O senador explica que o SNE se apresenta como um sistema de governança que permitirá a cooperação entre os entes federados. “A ausência desse marco regulatório tem gerado deficiências na gestão da educação nacional e prejudicado a articulação e pactuação de ações entre União, estados e municípios. Desta forma, a normatização possibilitará que os entes deixem de agir isoladamente e pactuem políticas educacionais, mecanismos de gestão técnica e financeira, compartilhem experiências e boas práticas para a consolidação de um projeto de educação de qualidade para o país”, diz.

Modelos similares estão em prática em países como a Alemanha, Estados Unidos, México, Canadá e Austrália, que já possuem diretrizes nacionais em relação a temáticas estratégicas para a área educacional. Depois da aprovação, o maior desafio, continua Arns, será dar concretude às diretrizes. “A luta não termina na aprovação.”

Também há dimensões de tempo e de condições estabelecidas na própria lei. O SNE terá vigência imediata, mas há dispositivos que demandarão um pouco mais de tempo. A complementação da União para os entes federados que não alcançarem o valor do CAQ (Custo Aluno Qualidade) nacional, por exemplo, está prevista para 2027, após o término da implementação dos percentuais previstos na recente Lei do Fundeb.
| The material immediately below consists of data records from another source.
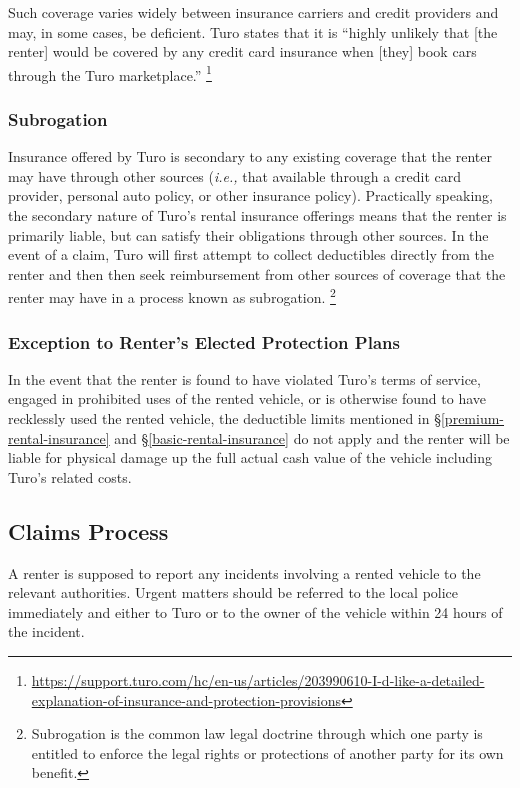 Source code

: \documentclass[review,12pt]{elsarticle}
\begin{document}
Such coverage varies widely between insurance carriers and credit providers and may, in some cases, be deficient. Turo states that it is ``highly unlikely that [the renter] would be covered by any credit card insurance when [they] book cars through the Turo marketplace.''
\footnote{\url{https://support.turo.com/hc/en-us/articles/203990610-I-d-like-a-detailed-explanation-of-insurance-and-protection-provisions}}

\subsubsection{Subrogation}
Insurance offered by Turo is secondary to any existing coverage that the renter may have through other sources (\emph{i.e.,} that available through a credit card provider, personal auto policy, or other insurance policy). Practically speaking, the secondary nature of Turo's rental insurance offerings means that the renter is primarily liable, but can satisfy their obligations through other sources. In the event of a claim, Turo will first attempt to collect deductibles directly from the renter and then then seek reimbursement from other sources of coverage that the renter may have in a process known as subrogation.
\footnote{Subrogation is the common law legal doctrine through which one party is entitled to enforce the legal rights or protections of another party for its own benefit.
}


\subsubsection{Exception to Renter's Elected Protection Plans}
In the event that the renter is found to have violated Turo's terms of service, engaged in prohibited uses of the rented vehicle, or is otherwise found to have recklessly used the rented vehicle, the deductible limits mentioned in \S\ref{premium-rental-insurance} and \S\ref{basic-rental-insurance} do not apply and the renter will be liable for physical damage up the full actual cash value of the vehicle including Turo's related costs.

\subsection{Claims Process}\label{claims-process}
A renter is supposed to report any incidents involving a rented vehicle to the relevant authorities. Urgent matters should be referred to the local police immediately and either to Turo or to the owner of the vehicle within 24 hours of the incident.
\end{document}
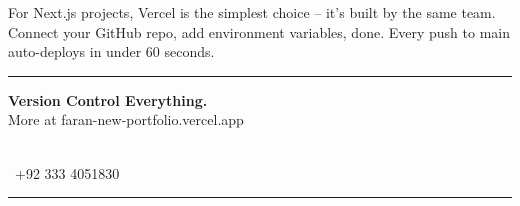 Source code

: \documentclass[12pt,a4paper]{article}
\begin{document}
\begin{tipbox}
For Next.js projects, Vercel is the simplest choice -- it's built by the same team. Connect your GitHub repo, add environment variables, done. Every push to main auto-deploys in under 60 seconds.
\end{tipbox}

\newpage
\pagecolor{FaranDark}\color{white}\centering\vspace*{4cm}
{\color{FaranRed}\rule{\textwidth}{3pt}}\vspace{1cm}
{\fontsize{28}{36}\selectfont\textbf{Version Control Everything.}}\\[0.5cm]
{\large More at \textcolor{FaranRed}{faran-new-portfolio.vercel.app}}
\vspace{2cm}
\begin{tcolorbox}[colback=FaranRed, colframe=FaranRed, width=0.7\textwidth, arc=10pt, boxrule=0pt, halign=center]
\centering{}\\\faWhatsapp~+92 333 4051830
\end{tcolorbox}
{\color{FaranRed}\rule{\textwidth}{3pt}}
\end{document}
A proposta do SNE aprovada no Senado possibilitará aos entes federados a pactuação de metas e a superação de desafios como projeto de nação”, explica.

Professores e outros profissionais da educação são peças fundamentais para o bom funcionamento do SNE. O projeto prevê o estabelecimento do Fórum de Valorização dos Profissionais da Educação, para acompanhar a atualização progressiva do valor do piso salarial nacional para os profissionais do magistério público e os planos de carreira e evolução da remuneração, por meio de fontes oficiais de pesquisa e informação. Outro aspecto do SNE é tutela da diversidade e salvaguarda de povos originários e quilombolas.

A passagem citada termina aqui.